# Task prompt
Find the string "reason" in the records. Copy every line it appears in.

Pictures paired with source code
○ ○ ○

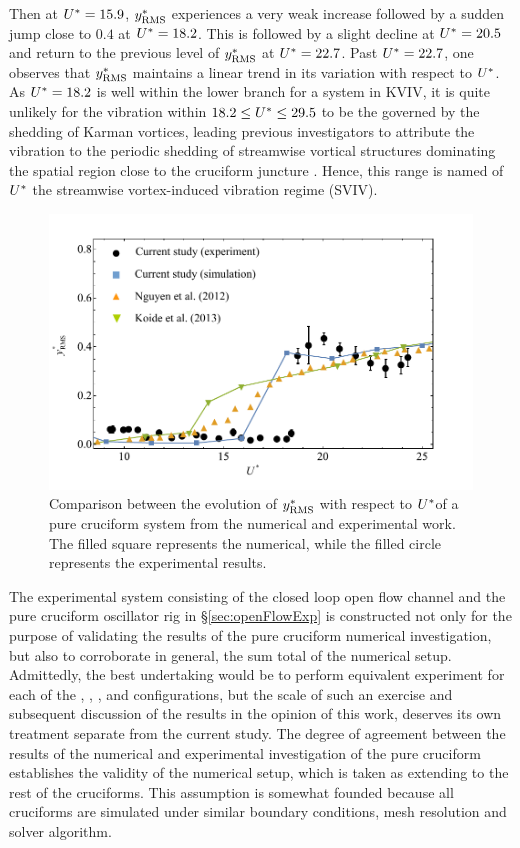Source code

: \documentclass[oneside]{utmthesis}
\begin{document}
Then at $U^{*} = 15.9$, $y^{*}_{\text{RMS}}$ experiences a very weak increase followed by a sudden jump close to $0.4$ at $U^{*} = 18.2$. This is followed by a slight decline at $U^{*} = 20.5$ and return to the previous level of $y^{*}_{\text{RMS}}$ at $U^{*} = 22.7$. Past $U^{*} = 22.7$, one observes that $y^{*}_{\text{RMS}}$ maintains a linear trend in its variation with respect to $U^{*}$. As $U^{*} = 18.2$ is well within the lower branch for a system in KVIV, it is quite unlikely for the vibration within $18.2 \leq U^{*} \leq 29.5$ to be the governed by the shedding of Karman vortices, leading previous investigators to attribute the vibration to the periodic shedding of streamwise vortical structures dominating the spatial region close to the cruciform juncture \citep{Shirakashi1989,Hemsuwan2018b,Hemsuwan2018d}. Hence, this range is named of $U^{*}$ the streamwise vortex-induced vibration regime (SVIV).

\begin{figure}
  \centering
  \includegraphics[width=1\textwidth]{figs/expCompareAmp}
  \caption{Comparison between the evolution of $y^{*}_{\text{RMS}}$ with respect to $U^{*}$of a pure cruciform system from the numerical and experimental work. The filled square represents the numerical, while the filled circle represents the experimental results.}
  \label{fig:expCompareAmp}
\end{figure}

The experimental system consisting of the closed loop open flow channel and the pure cruciform oscillator rig in \S\ref{sec:openFlowExp} is constructed not only for the purpose of validating the results of the pure cruciform numerical investigation, but also to corroborate in general, the sum total of the numerical setup. Admittedly, the best undertaking would be to perform equivalent experiment for each of the \angfi{}, \angfo{}, \angth{}, \angtw{} and \angon{} configurations, but the scale of such an exercise and subsequent discussion of the results in the opinion of this work, deserves its own treatment separate from the current study. The degree of agreement between the results of the numerical and experimental investigation of the pure cruciform establishes the validity of the numerical setup, which is taken as extending to the rest of the cruciforms. This assumption is somewhat founded because all cruciforms are simulated under similar boundary conditions, mesh resolution and solver algorithm.
\end{document}
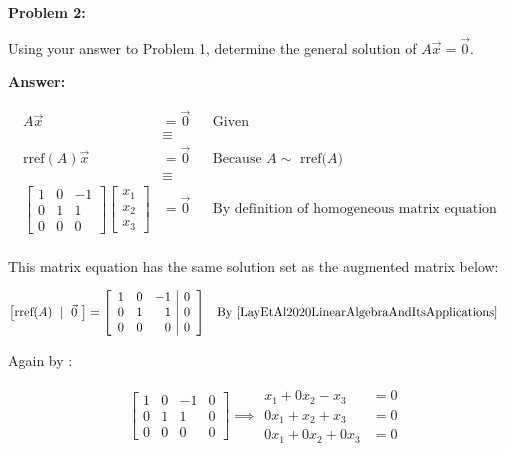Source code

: \documentclass[10pt,letterpaper,final]{report}
\newcommand{\reason}[1]{&& \text{#1}}
\begin{document}
\pagebreak

\noindent\textbf{Problem 2:}
\medskip

Using your answer to Problem 1, determine the general solution of $A\vec{x} = \vec{0}$.

\medskip
\noindent\textbf{Answer:}
\medskip

\begin{align*}
  A\vec{x}                       & = \vec{0} \reason{Given}                                     \\[1ex]
                                 & \equiv                                                       \\
  \text{rref}(A)\vec{x}          & = \vec{0} \reason{Because $A \sim$ rref($A$)}                \\[1ex]
                                 & \equiv                                                       \\
  \begin{bmatrix}
    1 & 0 & -1 \\
    0 & 1 & 1  \\
    0 & 0 & 0
  \end{bmatrix}\begin{bmatrix}
                 x_1 \\
                 x_2 \\
                 x_3
               \end{bmatrix} & = \vec{0}  \reason{By definition of homogeneous matrix equation} \\[1ex]
\end{align*}

This matrix equation has the same solution set as the augmented matrix below:

\begin{align*}
  \left[\text{rref}(A)\ \mid\ \vec{0}\ \right] & =
  \left[\begin{array}{rrr|r}
      1 & 0 & -1 & 0 \\
      0 & 1 & 1  & 0 \\
      0 & 0 & 0  & 0
    \end{array}\right] \reason{By \cite[Theorem~1.3, p.~38]{LayEtAl2020LinearAlgebraAndItsApplications}}
\end{align*}

Again by \cite[Theorem~1.3, p.~38]{LayEtAl2020LinearAlgebraAndItsApplications}:

\begin{align*}
   & \left[\begin{array}{rrr|r}
         1 & 0 & -1 & 0 \\
         0 & 1 & 1  & 0 \\
         0 & 0 & 0  & 0
       \end{array}\right] \implies \begin{aligned}
                                     x_1 + 0x_2 - x_3   & = 0 \\
                                     0x_1 + x_2 + x_3   & = 0 \\
                                     0x_1 + 0x_2 + 0x_3 & = 0
                                   \end{aligned}
\end{align*}
\end{document}
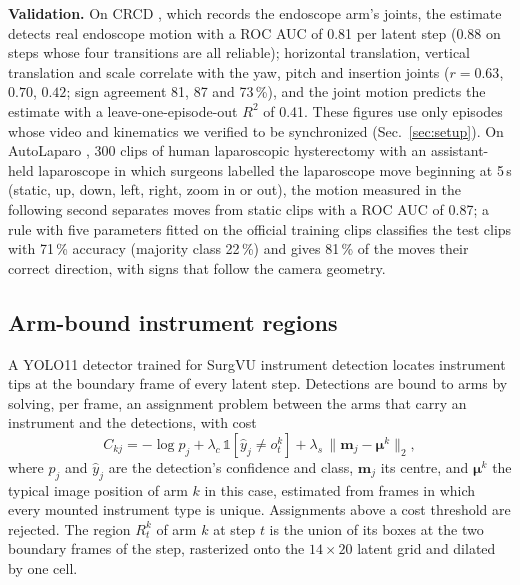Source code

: \textbf{Validation.} On CRCD \cite{crcd}, which records the endoscope arm's joints, the estimate detects real endoscope motion with a ROC AUC of 0.81 per latent step (0.88 on steps whose four transitions are all reliable); horizontal translation, vertical translation and scale correlate with the yaw, pitch and insertion joints ($r=0.63$, $0.70$, $0.42$; sign agreement 81, 87 and 73\,\%), and the joint motion predicts the estimate with a leave-one-episode-out $R^2$ of 0.41. These figures use only episodes whose video and kinematics we verified to be synchronized (Sec.~\ref{sec:setup}). On AutoLaparo \cite{autolaparo}, 300 clips of human laparoscopic hysterectomy with an assistant-held laparoscope in which surgeons labelled the laparoscope move beginning at 5\,s (static, up, down, left, right, zoom in or out), the motion measured in the following second separates moves from static clips with a ROC AUC of 0.87; a rule with five parameters fitted on the official training clips classifies the test clips with 71\,\% accuracy (majority class 22\,\%) and gives 81\,\% of the moves their correct direction, with signs that follow the camera geometry.

\subsection{Arm-bound instrument regions}
A YOLO11 detector \cite{yolo11} trained for SurgVU instrument detection locates instrument tips at the boundary frame of every latent step. Detections are bound to arms by solving, per frame, an assignment problem \cite{hungarian} between the arms that carry an instrument and the detections, with cost
\begin{equation}
C_{kj}=-\log p_j+\lambda_c\,\mathbb{1}[\hat y_j\neq o^k_t]+\lambda_s\,\lVert \mathbf{m}_j-\boldsymbol{\mu}^k\rVert_2,
\end{equation}
where $p_j$ and $\hat y_j$ are the detection's confidence and class, $\mathbf{m}_j$ its centre, and $\boldsymbol{\mu}^k$ the typical image position of arm $k$ in this case, estimated from frames in which every mounted instrument type is unique. Assignments above a cost threshold are rejected. The region $R^k_t$ of arm $k$ at step $t$ is the union of its boxes at the two boundary frames of the step, rasterized onto the $14\times20$ latent grid and dilated by one cell.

○ ○ ○

# Reply
\newcommand{\reason}[1]{&& \text{#1}}
  A\vec{x}                       & = \vec{0} \reason{Given}                                     \\[1ex]
  \text{rref}(A)\vec{x}          & = \vec{0} \reason{Because $A \sim$ rref($A$)}                \\[1ex]
               \end{bmatrix} & = \vec{0}  \reason{By definition of homogeneous matrix equation} \\[1ex]
    \end{array}\right] \reason{By \cite[Theorem~1.3, p.~38]{LayEtAl2020LinearAlgebraAndItsApplications}}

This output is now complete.